In this paper, therefore, we propose a new wavelet-based method that is suitable for modelling sparse periodic and/or very short events in sensor data. Wavelet analysis indeed has the advantage that it simultanously provides temporal and frequency information of a signal with very little loss of information, and it is therefore more powerful than Fourier analysis in capturing and forecasting sensor data in many real-world applications. One of these, Active & Assisted Living (AAL), is an important application area where good temporal representations of events can enable the implementation of many useful well-being services .
To this end, our wavelet-based temporal model can be used to identify patterns of human activity from smart-home sensors and detect anomalies in the occurrence of typical daily routines. The latter, indeed, have a significant temporal component, which is often periodic, but with occasional variations and very short-term events (e.g. repeatedly opening/closing the fridge in the morning, but only on weekdays). In particular, we adopt the anomaly definition in , which considers the amount of motion in specific locations as a normalized entropy beyond some given thresholds. Note that the term “motion” is used in a broad sense to include the activation of various binary sensors, such as passive infrared (PIR) motion detectors or contact sensors on doors, cupboards, etc. We also refer to this type of motion in the environment as activity level.

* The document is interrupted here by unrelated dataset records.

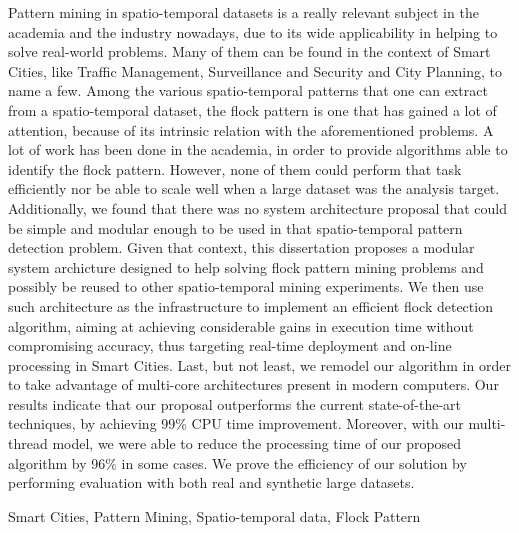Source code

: Pattern mining in spatio-temporal datasets is a really relevant subject in the academia and the industry nowadays, due
to its wide applicability in helping to solve real-world problems. Many of them can be found in the context of Smart
Cities, like Traffic Management, Surveillance and Security and City Planning, to name a few. Among the various
spatio-temporal patterns that one can extract from a spatio-temporal dataset, the flock pattern is one that has gained a
lot of attention, because of its intrinsic relation with the aforementioned problems. A lot of work has been done in the
academia, in order to provide algorithms able to identify the flock pattern. However, none of them could perform that
task efficiently nor be able to scale well when a large dataset was the analysis target. Additionally, we found that
there was no system architecture proposal that could be simple and modular enough to be used in that spatio-temporal
pattern detection problem. Given that context, this dissertation proposes a modular system archicture designed to help
solving flock pattern mining problems and possibly be reused to other spatio-temporal mining experiments. We then use
such architecture as the infrastructure to implement an efficient flock detection algorithm, aiming at achieving
considerable gains in execution time without compromising accuracy, thus targeting real-time deployment and on-line
processing in Smart Cities. Last, but not least, we remodel our algorithm in order to take advantage of multi-core
architectures present in modern computers. Our results indicate that our proposal outperforms the current
state-of-the-art techniques, by achieving 99\% CPU time improvement. Moreover, with our multi-thread model, we were able
to reduce the processing time of our proposed algorithm by 96\% in some cases. We prove the efficiency of our solution
by performing evaluation with both real and synthetic large datasets.

\begin{keywords}
Smart Cities, Pattern Mining, Spatio-temporal data, Flock Pattern
\end{keywords}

In this work, we apply our wavelet-based representation of human activities to a new anomaly detection system for AAL (see Fig. 1). In particular, given a set of smart-home binary sensors (i.e. motion detectors and contact sensors), we build accurate temporal models to represent and forecast their expected output. Then, using an entropy-based method 
, we estimate the current and expected levels of human activity. These two are finally compared by an original inference system based on an Hybrid Markov Logic Network (HMLN), to detect potential anomalies. The paper includes three main contributions:
First, we propose a novel technique for temporal modelling of (long-term) human activities based on wavelet transforms. Among its possible applications, this wavelet-based temporal model enables the forecasting of smart-sensor signals for the detection of potential anomalies, i.e. human activities that deviate significantly from the norm. A software implementation of this temporal modelling tool is made publicly available.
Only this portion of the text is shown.